Le Haut-Doubs, au pied des reliefs du Jura français, dans les collines et les plateaux au large du Doubs, symétriquement aux watch valleys de la Suisse romande, c’est vraiment la terre horlogère française par excellence. Un excellent ouvrage « patrimonial » nous raconte comment l’industrie des montres structure encore l’identité d’une région que même les bureaucrates ont fini par reconnaître administrativement comme le « Pays horloger » – le pays de la lumière et de la précision…


Même quand on est familier de ces petites villes, de ces bourgs et de ces hameaux que les Suisses appellent la « France voisine » et que leurs manufactures emploient comme « frontaliers », on finit par perdre de vue son âme « industrielle » et son identité horlogère structurante : près de quarante ans après l’effondrement brutal de l’horlogerie française (marques et fournisseurs) qui occupait sur place des dizaines de milliers d’employés, non seulement cette mémoire horlogère est encore très prégnante dans l’imaginaire des habitants de ce « Pays horloger » [dénomination administrative qui en dit long, encore aujourd’hui, sur la force cet héritage historique], mais surtout dans le paysage des bourgs et des villages. On serait presque tenté de le remarquer aussi dans le paysage, à travers l’infrastructure routière, puisqu’il faut bien organiser, de Besançon à Genève et Neuchâtel, la migration quotidienne de 13 000 frontaliers vers les fabriques et les manufactures suisses…

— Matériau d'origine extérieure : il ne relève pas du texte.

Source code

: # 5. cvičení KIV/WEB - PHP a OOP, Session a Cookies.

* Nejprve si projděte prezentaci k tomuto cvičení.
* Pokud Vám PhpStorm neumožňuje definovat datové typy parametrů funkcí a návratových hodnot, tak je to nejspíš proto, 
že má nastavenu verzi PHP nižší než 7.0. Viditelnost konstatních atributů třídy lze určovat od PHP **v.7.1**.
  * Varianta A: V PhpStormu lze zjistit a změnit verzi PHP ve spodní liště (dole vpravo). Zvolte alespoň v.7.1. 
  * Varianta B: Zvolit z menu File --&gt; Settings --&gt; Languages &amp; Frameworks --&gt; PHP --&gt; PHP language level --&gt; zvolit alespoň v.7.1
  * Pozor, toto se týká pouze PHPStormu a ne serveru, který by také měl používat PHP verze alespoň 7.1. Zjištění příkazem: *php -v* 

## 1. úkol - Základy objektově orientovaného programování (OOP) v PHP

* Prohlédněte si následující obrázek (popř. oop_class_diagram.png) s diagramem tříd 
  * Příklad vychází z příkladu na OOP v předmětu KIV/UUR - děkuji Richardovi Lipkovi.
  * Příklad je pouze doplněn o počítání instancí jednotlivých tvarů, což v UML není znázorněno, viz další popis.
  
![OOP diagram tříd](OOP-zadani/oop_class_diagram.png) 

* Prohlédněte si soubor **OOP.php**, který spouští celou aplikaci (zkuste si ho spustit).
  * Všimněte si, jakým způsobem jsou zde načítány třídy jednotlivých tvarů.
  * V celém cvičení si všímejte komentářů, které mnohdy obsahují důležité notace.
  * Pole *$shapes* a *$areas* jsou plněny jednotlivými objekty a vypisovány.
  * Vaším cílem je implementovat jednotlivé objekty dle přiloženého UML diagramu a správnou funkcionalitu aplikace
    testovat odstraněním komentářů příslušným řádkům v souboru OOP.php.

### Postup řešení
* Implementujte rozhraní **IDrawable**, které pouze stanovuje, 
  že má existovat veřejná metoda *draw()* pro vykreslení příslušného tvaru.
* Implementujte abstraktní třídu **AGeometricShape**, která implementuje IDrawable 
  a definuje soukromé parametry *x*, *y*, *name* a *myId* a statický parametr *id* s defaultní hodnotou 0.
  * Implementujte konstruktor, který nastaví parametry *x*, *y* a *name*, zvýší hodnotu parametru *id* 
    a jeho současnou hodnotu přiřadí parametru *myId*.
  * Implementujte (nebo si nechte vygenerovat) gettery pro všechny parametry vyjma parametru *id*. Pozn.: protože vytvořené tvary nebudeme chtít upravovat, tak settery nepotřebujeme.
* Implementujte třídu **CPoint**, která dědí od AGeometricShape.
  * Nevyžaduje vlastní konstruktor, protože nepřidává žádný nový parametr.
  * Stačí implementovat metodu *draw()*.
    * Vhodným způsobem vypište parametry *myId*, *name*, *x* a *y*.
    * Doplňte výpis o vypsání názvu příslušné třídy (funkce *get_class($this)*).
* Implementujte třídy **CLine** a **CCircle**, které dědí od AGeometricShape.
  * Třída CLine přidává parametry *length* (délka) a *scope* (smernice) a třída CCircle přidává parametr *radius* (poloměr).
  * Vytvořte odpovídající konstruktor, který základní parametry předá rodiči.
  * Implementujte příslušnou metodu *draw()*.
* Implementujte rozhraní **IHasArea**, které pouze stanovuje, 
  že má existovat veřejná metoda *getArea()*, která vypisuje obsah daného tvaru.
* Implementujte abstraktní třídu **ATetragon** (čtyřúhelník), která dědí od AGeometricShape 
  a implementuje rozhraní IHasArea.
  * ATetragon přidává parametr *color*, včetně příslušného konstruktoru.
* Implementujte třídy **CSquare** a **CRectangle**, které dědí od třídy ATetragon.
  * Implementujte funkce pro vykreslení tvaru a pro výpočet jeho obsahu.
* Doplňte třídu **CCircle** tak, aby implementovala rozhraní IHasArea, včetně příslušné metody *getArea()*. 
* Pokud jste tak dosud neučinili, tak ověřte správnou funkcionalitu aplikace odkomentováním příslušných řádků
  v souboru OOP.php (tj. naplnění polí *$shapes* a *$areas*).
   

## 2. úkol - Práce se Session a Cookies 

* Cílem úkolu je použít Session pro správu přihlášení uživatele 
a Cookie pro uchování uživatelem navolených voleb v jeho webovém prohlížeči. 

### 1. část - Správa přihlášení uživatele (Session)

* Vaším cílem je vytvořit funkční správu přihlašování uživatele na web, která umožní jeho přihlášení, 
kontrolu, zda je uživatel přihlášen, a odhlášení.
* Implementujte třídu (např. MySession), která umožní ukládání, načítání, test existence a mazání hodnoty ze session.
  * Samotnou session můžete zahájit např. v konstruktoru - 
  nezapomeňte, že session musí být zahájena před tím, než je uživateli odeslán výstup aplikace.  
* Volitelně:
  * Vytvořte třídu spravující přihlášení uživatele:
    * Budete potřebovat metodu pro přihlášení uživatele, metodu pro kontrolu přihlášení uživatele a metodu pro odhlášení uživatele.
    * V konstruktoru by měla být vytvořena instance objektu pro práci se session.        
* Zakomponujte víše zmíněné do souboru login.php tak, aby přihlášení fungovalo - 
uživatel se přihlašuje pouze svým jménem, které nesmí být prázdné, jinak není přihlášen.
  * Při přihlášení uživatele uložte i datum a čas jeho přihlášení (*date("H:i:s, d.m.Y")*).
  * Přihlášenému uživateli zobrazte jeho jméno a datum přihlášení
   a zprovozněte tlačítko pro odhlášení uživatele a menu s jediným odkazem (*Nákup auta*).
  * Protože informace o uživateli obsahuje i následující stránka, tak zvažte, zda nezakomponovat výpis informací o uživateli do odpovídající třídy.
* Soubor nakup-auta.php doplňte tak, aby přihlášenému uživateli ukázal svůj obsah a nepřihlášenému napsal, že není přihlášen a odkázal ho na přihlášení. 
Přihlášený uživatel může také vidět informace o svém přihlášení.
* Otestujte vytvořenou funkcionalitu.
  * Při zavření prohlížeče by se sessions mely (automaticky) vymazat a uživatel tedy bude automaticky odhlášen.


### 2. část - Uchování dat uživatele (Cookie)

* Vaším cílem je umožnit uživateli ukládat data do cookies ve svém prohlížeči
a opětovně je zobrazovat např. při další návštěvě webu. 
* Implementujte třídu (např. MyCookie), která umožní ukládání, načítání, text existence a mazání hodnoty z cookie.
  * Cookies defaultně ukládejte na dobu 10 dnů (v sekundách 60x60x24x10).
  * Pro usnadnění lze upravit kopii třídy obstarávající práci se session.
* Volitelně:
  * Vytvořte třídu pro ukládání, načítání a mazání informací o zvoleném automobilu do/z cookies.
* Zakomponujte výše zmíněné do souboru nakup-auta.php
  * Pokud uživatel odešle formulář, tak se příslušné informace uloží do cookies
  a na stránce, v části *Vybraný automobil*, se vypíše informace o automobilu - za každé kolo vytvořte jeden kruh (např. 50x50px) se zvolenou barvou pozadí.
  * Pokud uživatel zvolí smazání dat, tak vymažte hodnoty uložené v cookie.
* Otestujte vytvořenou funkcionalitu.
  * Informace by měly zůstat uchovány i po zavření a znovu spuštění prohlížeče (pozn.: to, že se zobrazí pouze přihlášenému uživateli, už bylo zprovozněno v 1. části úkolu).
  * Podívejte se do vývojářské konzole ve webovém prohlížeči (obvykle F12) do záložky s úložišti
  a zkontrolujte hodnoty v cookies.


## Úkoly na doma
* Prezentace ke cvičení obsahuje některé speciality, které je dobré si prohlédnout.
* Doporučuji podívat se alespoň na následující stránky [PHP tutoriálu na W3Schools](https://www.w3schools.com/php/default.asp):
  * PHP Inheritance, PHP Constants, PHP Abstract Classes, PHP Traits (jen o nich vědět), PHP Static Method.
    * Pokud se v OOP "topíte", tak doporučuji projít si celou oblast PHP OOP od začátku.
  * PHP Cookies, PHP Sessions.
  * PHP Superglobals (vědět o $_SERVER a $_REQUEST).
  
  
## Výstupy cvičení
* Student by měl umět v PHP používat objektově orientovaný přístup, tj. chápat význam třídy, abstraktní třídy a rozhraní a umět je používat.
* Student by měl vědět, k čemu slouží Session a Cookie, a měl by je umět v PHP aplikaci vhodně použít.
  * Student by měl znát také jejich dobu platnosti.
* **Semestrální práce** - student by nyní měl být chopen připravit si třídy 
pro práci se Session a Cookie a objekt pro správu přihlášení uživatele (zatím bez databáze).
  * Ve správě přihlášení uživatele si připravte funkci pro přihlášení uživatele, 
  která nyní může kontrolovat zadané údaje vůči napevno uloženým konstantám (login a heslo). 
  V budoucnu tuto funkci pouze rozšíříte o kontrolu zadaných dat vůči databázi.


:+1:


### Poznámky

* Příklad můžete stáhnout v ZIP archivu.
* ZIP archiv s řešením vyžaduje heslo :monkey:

Les beaux-arts de la montre (mécanique) ont été, pour cette région, une industrie fondatrice, tant culturellement qu’architecturalement ou industriellement : ce « Pays horloger » mériterait bien d’être transformé en une sorte de « parc naturel immatériel » [au sens Unesco du terme] d’une des grandeurs perdues de l’économie française. C’est ce patrimoine, constitué dès le XVIIIe siècle, établi au XIXe siècle, triomphant jusque dans les années 1960 du XXe siècle et tragiquement naufragé depuis [par l’impéritie des dirigeants de cette industrie aussi bien que par la myopie de leurs responsables politiques] que l’album Autour de la montre en Pays horloger entend remettre en valeur, avec des photographies comme on n’en avait encore jamais rassemblées, avec des textes aussi précis qu’accessibles et avec le concours de la région Bourgogne-Franche-Comté, qui a compris la valeur singulière de ce territoire marginal de la République, quoique fondamental pour la fierté de ceux qui s’y inscrivent dans l’espace et dans le temps.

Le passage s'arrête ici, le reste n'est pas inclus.